### Exercise prompt
Could you repeat all of the entries below, character for character?

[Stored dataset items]
------------------------------------------------------------------------
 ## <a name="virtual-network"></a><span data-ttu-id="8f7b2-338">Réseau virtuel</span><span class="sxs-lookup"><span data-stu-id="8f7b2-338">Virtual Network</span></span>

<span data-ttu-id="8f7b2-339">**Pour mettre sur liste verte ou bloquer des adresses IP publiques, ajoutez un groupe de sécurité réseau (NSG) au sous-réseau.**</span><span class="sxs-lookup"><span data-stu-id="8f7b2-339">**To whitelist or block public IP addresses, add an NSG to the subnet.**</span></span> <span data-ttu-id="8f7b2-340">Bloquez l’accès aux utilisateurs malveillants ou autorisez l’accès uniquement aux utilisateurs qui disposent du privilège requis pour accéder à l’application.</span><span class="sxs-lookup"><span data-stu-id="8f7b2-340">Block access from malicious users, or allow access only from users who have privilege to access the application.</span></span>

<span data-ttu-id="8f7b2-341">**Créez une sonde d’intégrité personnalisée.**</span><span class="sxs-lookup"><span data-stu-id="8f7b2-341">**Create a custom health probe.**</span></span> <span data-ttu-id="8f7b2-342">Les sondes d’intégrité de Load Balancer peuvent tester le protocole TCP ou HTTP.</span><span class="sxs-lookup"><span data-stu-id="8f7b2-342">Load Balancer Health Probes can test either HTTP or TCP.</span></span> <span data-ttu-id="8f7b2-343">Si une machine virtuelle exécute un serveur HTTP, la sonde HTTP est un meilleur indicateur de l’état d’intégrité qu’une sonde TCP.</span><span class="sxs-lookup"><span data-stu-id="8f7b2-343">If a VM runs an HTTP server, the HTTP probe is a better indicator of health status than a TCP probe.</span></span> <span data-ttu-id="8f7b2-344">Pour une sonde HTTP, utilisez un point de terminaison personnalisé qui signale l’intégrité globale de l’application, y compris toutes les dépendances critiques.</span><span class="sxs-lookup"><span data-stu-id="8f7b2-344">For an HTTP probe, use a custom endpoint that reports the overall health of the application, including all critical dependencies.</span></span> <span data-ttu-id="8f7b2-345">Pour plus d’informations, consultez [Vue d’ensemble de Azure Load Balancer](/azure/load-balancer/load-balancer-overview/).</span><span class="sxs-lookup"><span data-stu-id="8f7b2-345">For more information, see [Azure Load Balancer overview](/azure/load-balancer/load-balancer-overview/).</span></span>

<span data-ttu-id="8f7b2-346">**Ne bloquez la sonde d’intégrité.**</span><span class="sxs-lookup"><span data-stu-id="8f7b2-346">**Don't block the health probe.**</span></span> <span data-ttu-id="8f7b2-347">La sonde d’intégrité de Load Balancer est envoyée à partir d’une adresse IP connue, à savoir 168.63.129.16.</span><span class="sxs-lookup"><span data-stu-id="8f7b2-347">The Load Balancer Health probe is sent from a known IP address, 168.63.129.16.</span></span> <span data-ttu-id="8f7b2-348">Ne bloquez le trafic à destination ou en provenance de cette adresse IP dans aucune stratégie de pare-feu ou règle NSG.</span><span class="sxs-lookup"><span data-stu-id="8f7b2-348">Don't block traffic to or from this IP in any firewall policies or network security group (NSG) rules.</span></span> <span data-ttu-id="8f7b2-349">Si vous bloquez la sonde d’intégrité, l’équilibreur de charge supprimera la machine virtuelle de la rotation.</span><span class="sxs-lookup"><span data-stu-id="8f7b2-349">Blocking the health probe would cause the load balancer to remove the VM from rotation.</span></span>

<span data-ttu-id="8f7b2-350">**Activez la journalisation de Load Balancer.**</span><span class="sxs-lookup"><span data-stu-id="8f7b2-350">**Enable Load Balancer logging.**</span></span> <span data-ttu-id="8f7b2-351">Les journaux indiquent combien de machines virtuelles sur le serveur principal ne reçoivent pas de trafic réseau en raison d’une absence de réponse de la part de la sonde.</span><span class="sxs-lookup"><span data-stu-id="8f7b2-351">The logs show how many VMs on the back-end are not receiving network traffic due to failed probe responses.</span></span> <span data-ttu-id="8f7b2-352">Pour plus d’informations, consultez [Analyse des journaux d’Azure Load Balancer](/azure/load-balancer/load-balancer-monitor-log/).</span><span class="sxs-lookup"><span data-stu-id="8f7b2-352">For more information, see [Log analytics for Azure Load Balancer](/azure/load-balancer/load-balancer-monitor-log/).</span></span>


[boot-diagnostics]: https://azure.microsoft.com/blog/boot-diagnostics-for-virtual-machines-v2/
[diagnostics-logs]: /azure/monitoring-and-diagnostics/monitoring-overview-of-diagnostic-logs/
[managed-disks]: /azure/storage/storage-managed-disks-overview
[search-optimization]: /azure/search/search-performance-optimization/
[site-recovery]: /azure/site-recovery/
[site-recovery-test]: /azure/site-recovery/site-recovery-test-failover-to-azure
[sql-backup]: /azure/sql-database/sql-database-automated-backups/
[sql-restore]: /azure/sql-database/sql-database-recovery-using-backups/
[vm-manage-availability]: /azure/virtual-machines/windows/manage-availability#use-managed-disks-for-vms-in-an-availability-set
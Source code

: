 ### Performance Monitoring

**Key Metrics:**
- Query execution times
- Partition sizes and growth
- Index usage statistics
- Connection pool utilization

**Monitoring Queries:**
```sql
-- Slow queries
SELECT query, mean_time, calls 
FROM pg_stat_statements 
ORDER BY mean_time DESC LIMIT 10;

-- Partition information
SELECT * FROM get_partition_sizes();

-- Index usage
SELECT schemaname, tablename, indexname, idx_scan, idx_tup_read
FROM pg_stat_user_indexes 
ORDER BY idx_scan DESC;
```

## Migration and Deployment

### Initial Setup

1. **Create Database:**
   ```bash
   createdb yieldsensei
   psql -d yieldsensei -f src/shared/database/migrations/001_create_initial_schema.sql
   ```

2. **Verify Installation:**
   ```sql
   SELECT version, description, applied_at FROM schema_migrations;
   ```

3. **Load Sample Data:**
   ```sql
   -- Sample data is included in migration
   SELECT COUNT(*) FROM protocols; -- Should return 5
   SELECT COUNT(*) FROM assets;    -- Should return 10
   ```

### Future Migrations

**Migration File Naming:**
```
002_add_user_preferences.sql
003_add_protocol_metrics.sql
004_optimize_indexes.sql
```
------------------------------------------------------------------------
### Written answer
 ## <a name="virtual-network"></a><span data-ttu-id="8f7b2-338">Réseau virtuel</span><span class="sxs-lookup"><span data-stu-id="8f7b2-338">Virtual Network</span></span>

<span data-ttu-id="8f7b2-339">**Pour mettre sur liste verte ou bloquer des adresses IP publiques, ajoutez un groupe de sécurité réseau (NSG) au sous-réseau.**</span><span class="sxs-lookup"><span data-stu-id="8f7b2-339">**To whitelist or block public IP addresses, add an NSG to the subnet.**</span></span> <span data-ttu-id="8f7b2-340">Bloquez l’accès aux utilisateurs malveillants ou autorisez l’accès uniquement aux utilisateurs qui disposent du privilège requis pour accéder à l’application.</span><span class="sxs-lookup"><span data-stu-id="8f7b2-340">Block access from malicious users, or allow access only from users who have privilege to access the application.</span></span>

<span data-ttu-id="8f7b2-341">**Créez une sonde d’intégrité personnalisée.**</span><span class="sxs-lookup"><span data-stu-id="8f7b2-341">**Create a custom health probe.**</span></span> <span data-ttu-id="8f7b2-342">Les sondes d’intégrité de Load Balancer peuvent tester le protocole TCP ou HTTP.</span><span class="sxs-lookup"><span data-stu-id="8f7b2-342">Load Balancer Health Probes can test either HTTP or TCP.</span></span> <span data-ttu-id="8f7b2-343">Si une machine virtuelle exécute un serveur HTTP, la sonde HTTP est un meilleur indicateur de l’état d’intégrité qu’une sonde TCP.</span><span class="sxs-lookup"><span data-stu-id="8f7b2-343">If a VM runs an HTTP server, the HTTP probe is a better indicator of health status than a TCP probe.</span></span> <span data-ttu-id="8f7b2-344">Pour une sonde HTTP, utilisez un point de terminaison personnalisé qui signale l’intégrité globale de l’application, y compris toutes les dépendances critiques.</span><span class="sxs-lookup"><span data-stu-id="8f7b2-344">For an HTTP probe, use a custom endpoint that reports the overall health of the application, including all critical dependencies.</span></span> <span data-ttu-id="8f7b2-345">Pour plus d’informations, consultez [Vue d’ensemble de Azure Load Balancer](/azure/load-balancer/load-balancer-overview/).</span><span class="sxs-lookup"><span data-stu-id="8f7b2-345">For more information, see [Azure Load Balancer overview](/azure/load-balancer/load-balancer-overview/).</span></span>

<span data-ttu-id="8f7b2-346">**Ne bloquez la sonde d’intégrité.**</span><span class="sxs-lookup"><span data-stu-id="8f7b2-346">**Don't block the health probe.**</span></span> <span data-ttu-id="8f7b2-347">La sonde d’intégrité de Load Balancer est envoyée à partir d’une adresse IP connue, à savoir 168.63.129.16.</span><span class="sxs-lookup"><span data-stu-id="8f7b2-347">The Load Balancer Health probe is sent from a known IP address, 168.63.129.16.</span></span> <span data-ttu-id="8f7b2-348">Ne bloquez le trafic à destination ou en provenance de cette adresse IP dans aucune stratégie de pare-feu ou règle NSG.</span><span class="sxs-lookup"><span data-stu-id="8f7b2-348">Don't block traffic to or from this IP in any firewall policies or network security group (NSG) rules.</span></span> <span data-ttu-id="8f7b2-349">Si vous bloquez la sonde d’intégrité, l’équilibreur de charge supprimera la machine virtuelle de la rotation.</span><span class="sxs-lookup"><span data-stu-id="8f7b2-349">Blocking the health probe would cause the load balancer to remove the VM from rotation.</span></span>

<span data-ttu-id="8f7b2-350">**Activez la journalisation de Load Balancer.**</span><span class="sxs-lookup"><span data-stu-id="8f7b2-350">**Enable Load Balancer logging.**</span></span> <span data-ttu-id="8f7b2-351">Les journaux indiquent combien de machines virtuelles sur le serveur principal ne reçoivent pas de trafic réseau en raison d’une absence de réponse de la part de la sonde.</span><span class="sxs-lookup"><span data-stu-id="8f7b2-351">The logs show how many VMs on the back-end are not receiving network traffic due to failed probe responses.</span></span> <span data-ttu-id="8f7b2-352">Pour plus d’informations, consultez [Analyse des journaux d’Azure Load Balancer](/azure/load-balancer/load-balancer-monitor-log/).</span><span class="sxs-lookup"><span data-stu-id="8f7b2-352">For more information, see [Log analytics for Azure Load Balancer](/azure/load-balancer/load-balancer-monitor-log/).</span></span>


[boot-diagnostics]: https://azure.microsoft.com/blog/boot-diagnostics-for-virtual-machines-v2/
[diagnostics-logs]: /azure/monitoring-and-diagnostics/monitoring-overview-of-diagnostic-logs/
[managed-disks]: /azure/storage/storage-managed-disks-overview
[search-optimization]: /azure/search/search-performance-optimization/
[site-recovery]: /azure/site-recovery/
[site-recovery-test]: /azure/site-recovery/site-recovery-test-failover-to-azure
[sql-backup]: /azure/sql-database/sql-database-automated-backups/
[sql-restore]: /azure/sql-database/sql-database-recovery-using-backups/
[vm-manage-availability]: /azure/virtual-machines/windows/manage-availability#use-managed-disks-for-vms-in-an-availability-set
Source code

: ### Performance Monitoring

**Key Metrics:**
- Query execution times
- Partition sizes and growth
- Index usage statistics
- Connection pool utilization

**Monitoring Queries:**
```sql
-- Slow queries
SELECT query, mean_time, calls 
FROM pg_stat_statements 
ORDER BY mean_time DESC LIMIT 10;

-- Partition information
SELECT * FROM get_partition_sizes();

-- Index usage
SELECT schemaname, tablename, indexname, idx_scan, idx_tup_read
FROM pg_stat_user_indexes 
ORDER BY idx_scan DESC;
```

## Migration and Deployment

### Initial Setup

1. **Create Database:**
   ```bash
   createdb yieldsensei
   psql -d yieldsensei -f src/shared/database/migrations/001_create_initial_schema.sql
   ```

2. **Verify Installation:**
   ```sql
   SELECT version, description, applied_at FROM schema_migrations;
   ```

3. **Load Sample Data:**
   ```sql
   -- Sample data is included in migration
   SELECT COUNT(*) FROM protocols; -- Should return 5
   SELECT COUNT(*) FROM assets;    -- Should return 10
   ```

### Future Migrations

**Migration File Naming:**
```
002_add_user_preferences.sql
003_add_protocol_metrics.sql
004_optimize_indexes.sql
```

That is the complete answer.